Rendered images with source text:
· · ·

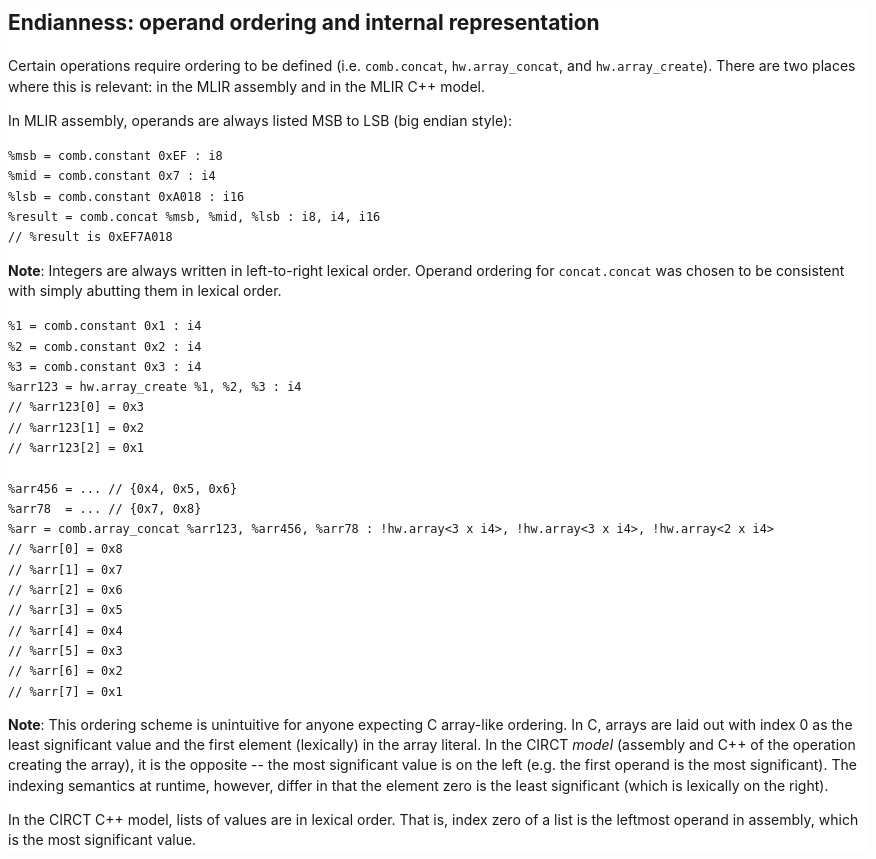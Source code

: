 ## Endianness: operand ordering and internal representation

Certain operations require ordering to be defined (i.e. `comb.concat`,
`hw.array_concat`, and `hw.array_create`). There are two places where this
is relevant: in the MLIR assembly and in the MLIR C++ model.

In MLIR assembly, operands are always listed MSB to LSB (big endian style):

```mlir
%msb = comb.constant 0xEF : i8
%mid = comb.constant 0x7 : i4
%lsb = comb.constant 0xA018 : i16
%result = comb.concat %msb, %mid, %lsb : i8, i4, i16
// %result is 0xEF7A018
```

**Note**: Integers are always written in left-to-right lexical order. Operand
ordering for `concat.concat` was chosen to be consistent with simply abutting
them in lexical order.

```mlir
%1 = comb.constant 0x1 : i4
%2 = comb.constant 0x2 : i4
%3 = comb.constant 0x3 : i4
%arr123 = hw.array_create %1, %2, %3 : i4
// %arr123[0] = 0x3
// %arr123[1] = 0x2
// %arr123[2] = 0x1

%arr456 = ... // {0x4, 0x5, 0x6}
%arr78  = ... // {0x7, 0x8}
%arr = comb.array_concat %arr123, %arr456, %arr78 : !hw.array<3 x i4>, !hw.array<3 x i4>, !hw.array<2 x i4>
// %arr[0] = 0x8
// %arr[1] = 0x7
// %arr[2] = 0x6
// %arr[3] = 0x5
// %arr[4] = 0x4
// %arr[5] = 0x3
// %arr[6] = 0x2
// %arr[7] = 0x1
```

**Note**: This ordering scheme is unintuitive for anyone expecting C
array-like ordering. In C, arrays are laid out with index 0 as the least
significant value and the first element (lexically) in the array literal. In
the CIRCT _model_ (assembly and C++ of the operation creating the array), it
is the opposite -- the most significant value is on the left (e.g. the first
operand is the most significant). The indexing semantics at runtime, however,
differ in that the element zero is the least significant (which is lexically
on the right).

In the CIRCT C++ model, lists of values are in lexical order. That is, index
zero of a list is the leftmost operand in assembly, which is the most
significant value.
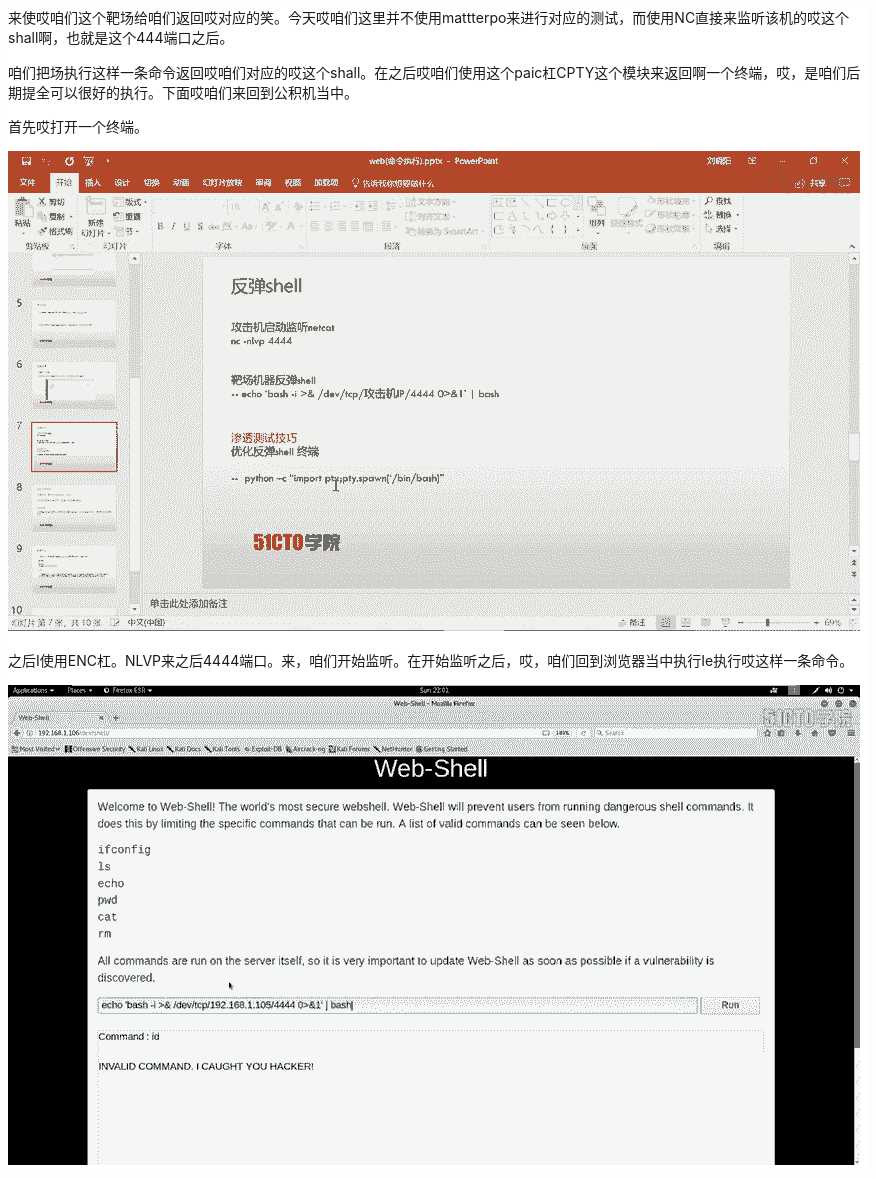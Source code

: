 来使哎咱们这个靶场给咱们返回哎对应的笑。今天哎咱们这里并不使用mattterpo来进行对应的测试，而使用NC直接来监听该机的哎这个shall啊，也就是这个444端口之后。

咱们把场执行这样一条命令返回哎咱们对应的哎这个shall。在之后哎咱们使用这个paic杠CPTY这个模块来返回啊一个终端，哎，是咱们后期提全可以很好的执行。下面哎咱们来回到公积机当中。

首先哎打开一个终端。

![](img/5cd4dd55b612f91a08feb4879f5a631e_45.png)

之后I使用ENC杠。NLVP来之后4444端口。来，咱们开始监听。在开始监听之后，哎，咱们回到浏览器当中执行Ie执行哎这样一条命令。



![](img/5cd4dd55b612f91a08feb4879f5a631e_47.png)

· · ·

◆ **Task item**
Some lines in the records above contain "result". Count them and give the number only.

◆ **Response box**
2